Mais très rapidement, comme dans d’autres domaines, la nécessité de cartes thématiques apparut ; à côté des cartes géologiques, on se mit à dessiner des cartes de végétations, avant même, dans bien des cas, des cartes de sols et de climats. Cette avance historique explique également le fait que, pour faire comprendre leurs cartes principales, beaucoup de biogéographes aient adjoint des cartons représentant, à des échelles plus petites, les principaux ordres de faits ayant valeur causale ou corrélative (cartons de sols, de climats, d’activités humaines, etc.).

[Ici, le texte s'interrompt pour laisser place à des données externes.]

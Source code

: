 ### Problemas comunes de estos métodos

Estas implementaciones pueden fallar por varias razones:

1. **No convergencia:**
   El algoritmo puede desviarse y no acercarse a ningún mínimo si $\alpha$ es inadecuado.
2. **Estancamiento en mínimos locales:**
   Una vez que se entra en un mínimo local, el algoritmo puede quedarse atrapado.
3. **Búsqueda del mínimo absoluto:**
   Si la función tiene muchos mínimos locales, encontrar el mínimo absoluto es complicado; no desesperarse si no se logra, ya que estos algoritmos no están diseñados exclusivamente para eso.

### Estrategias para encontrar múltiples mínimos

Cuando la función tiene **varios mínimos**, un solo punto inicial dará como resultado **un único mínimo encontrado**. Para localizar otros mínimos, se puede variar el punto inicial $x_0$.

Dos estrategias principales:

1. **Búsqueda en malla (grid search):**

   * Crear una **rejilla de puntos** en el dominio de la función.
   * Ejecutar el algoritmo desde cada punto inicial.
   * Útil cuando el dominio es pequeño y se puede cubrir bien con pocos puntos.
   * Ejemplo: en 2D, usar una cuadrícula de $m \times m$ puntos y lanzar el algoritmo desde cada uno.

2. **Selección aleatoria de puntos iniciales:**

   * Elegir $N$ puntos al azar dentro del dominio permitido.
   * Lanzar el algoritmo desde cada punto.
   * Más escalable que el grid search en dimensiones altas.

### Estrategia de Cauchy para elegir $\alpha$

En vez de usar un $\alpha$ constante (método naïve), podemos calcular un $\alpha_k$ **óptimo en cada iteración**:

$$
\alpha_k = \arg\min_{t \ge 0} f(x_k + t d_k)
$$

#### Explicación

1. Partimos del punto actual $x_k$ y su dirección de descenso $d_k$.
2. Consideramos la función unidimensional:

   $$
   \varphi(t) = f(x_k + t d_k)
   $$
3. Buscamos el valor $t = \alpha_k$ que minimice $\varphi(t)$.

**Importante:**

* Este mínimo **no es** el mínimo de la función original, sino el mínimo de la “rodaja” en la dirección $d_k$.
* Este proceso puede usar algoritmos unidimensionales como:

La cartographie biogéographique, si intéressante qu’elle soit, est toujours une aventure complexe, parce que correspondant à des faits plus superposés que hiérarchisés. Nous avons pris soin au début de distinguer clairement flore et végétation. Il faut toutefois dire qu’il n’y a pas de végétation sans l’existence d’une flore et qu’il n’y a pas de flore qui ne s’exprime dans une ou plusieurs formations végétales, si petites et si restreintes soient-elles. Et, en dehors de quelques cartes paupérisantes, mis à part évidemment des cartes analytiques, floristiques, représentant la répartition — ou chorologie — d’une ou plusieurs espèces, toutes les cartes de végétation portent des indications floristiques, et toutes les cartes reposant sur des inventaires floristiques détaillés représentent, à travers les ensembles retenus (les groupements végétaux), des classes plus ou moins fines de végétation.

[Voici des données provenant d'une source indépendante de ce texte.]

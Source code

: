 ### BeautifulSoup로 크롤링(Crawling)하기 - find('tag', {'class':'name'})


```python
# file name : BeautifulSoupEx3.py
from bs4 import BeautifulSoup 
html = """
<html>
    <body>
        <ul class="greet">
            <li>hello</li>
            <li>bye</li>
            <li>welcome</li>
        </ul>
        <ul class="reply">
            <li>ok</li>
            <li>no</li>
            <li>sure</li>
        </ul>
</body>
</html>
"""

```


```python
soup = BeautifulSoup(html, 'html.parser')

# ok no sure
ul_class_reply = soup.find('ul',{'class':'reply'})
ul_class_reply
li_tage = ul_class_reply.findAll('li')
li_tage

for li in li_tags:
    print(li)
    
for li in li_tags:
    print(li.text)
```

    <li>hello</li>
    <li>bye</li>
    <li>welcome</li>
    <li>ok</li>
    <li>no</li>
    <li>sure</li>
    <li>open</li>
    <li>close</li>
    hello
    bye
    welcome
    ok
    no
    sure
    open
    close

En effet, pour représenter la végétation dans ses caractères et sa répartition, deux grands types de possibilités existent, selon que l’on met l’accent sur les groupements physionomiques et les formations végétales (ce sont les cartes de végétation proprement dites) ou que l’on prête attention d’abord aux associations végétales, qui reposent avant tout sur les compositions floristiques (ce sont les cartes d’associations végétales ou de groupements végétaux).

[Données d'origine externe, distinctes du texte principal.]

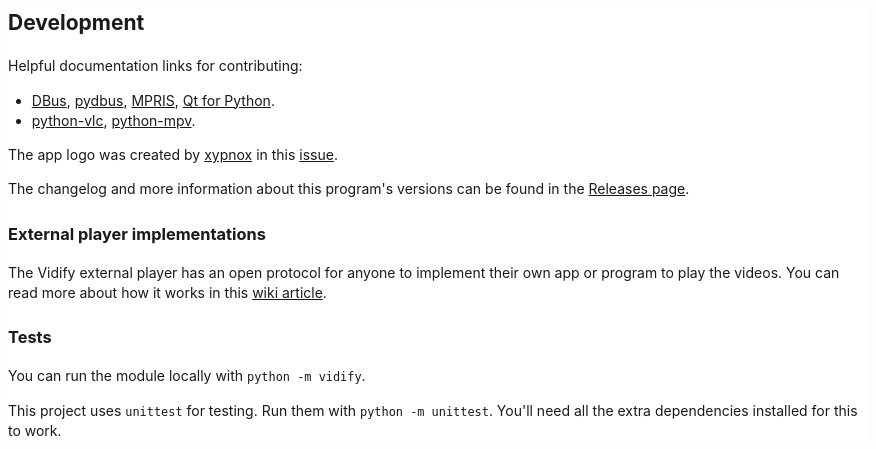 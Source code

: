 
## Development
Helpful documentation links for contributing:
* [DBus](https://dbus.freedesktop.org/doc/dbus-specification.html), [pydbus](https://github.com/LEW21/pydbus), [MPRIS](https://specifications.freedesktop.org/mpris-spec/latest/Player_Interface.html#Property:Position), [Qt for Python](https://wiki.qt.io/Qt_for_Python).
* [python-vlc](https://www.olivieraubert.net/vlc/python-ctypes/doc/), [python-mpv](https://github.com/jaseg/python-mpv).

The app logo was created by [xypnox](https://github.com/xypnox) in this [issue](https://github.com/vidify/vidify/issues/26).

The changelog and more information about this program's versions can be found in the [Releases page](https://github.com/vidify/vidify/releases).

### External player implementations
The Vidify external player has an open protocol for anyone to implement their own app or program to play the videos. You can read more about how it works in this [wiki article](https://vidify.org/wiki/the-external-player-protocol/).

### Tests
You can run the module locally with `python -m vidify`.

This project uses `unittest` for testing. Run them with `python -m unittest`. You'll need all the extra dependencies installed for this to work.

Cartes de groupements végétaux

Dans cette optique, l’accent est mis sur la composition floristique de la végétation, c’est-à-dire sur des groupements de végétaux qui vivent ensemble, sans trop se concurrencer, et qui sont adaptés à des conditions de milieu suffisamment semblables. En effet, ces groupements non seulement dépendent des conditions climatiques locales et stationnelles, mais sont également sensibles à divers facteurs d’ordre édaphique tels que l’humidité, le pH, la teneur en calcaire... Tous ces facteurs sont susceptibles de variations sur de courtes distances, et les groupements végétaux correspondants ne peuvent être représentés avec précision et fidélité que sur des cartes à grande ou à très grande échelle (1/20 000e et plus). C’est la raison pour laquelle les cartes réalisées jusqu’ici dans cette optique et essentiellement par la méthode de cartographie phytosociologique de l’école zuricho-montpelliéraine sont peu nombreuses et couvrent des territoires restreints.


Cartes de la végétation

Dans cette seconde optique, on retient d’abord les traits physionomiques et structuraux des formations végétales ; mais d’autres renseignements pourront être ajoutés à la légende, tels que le type de formation, de stratification, la sempervirence ou la caducité ou plus généralement le comportement saisonnier ; si, sur des cartes sommaires, un seul nom d’espèce est retenu pour caractériser la formation (« forêt à Chênes »), sur des cartes plus élaborées, des noms d’espèces secondaires pourront être introduits.

De surcroît, si l’on tient compte du dynamisme de la végétation, il sera possible de porter sur la carte, à côté des territoires où la végétation naturelle peu ou pas touchée par l’homme existe encore, les divers stades de dégradation qui en proviennent et les divers stades de progression qui permettront sans doute d’y revenir. L’ensemble peut être alors considéré comme une seule « série de végétation » et être traité comme tel : une teinte plate de base sera affectée à la représentation de la végétation naturelle optimale ; les autres stades seront représentés par des nuances, en général plus claires, de cette même teinte ou par des figurés appropriés.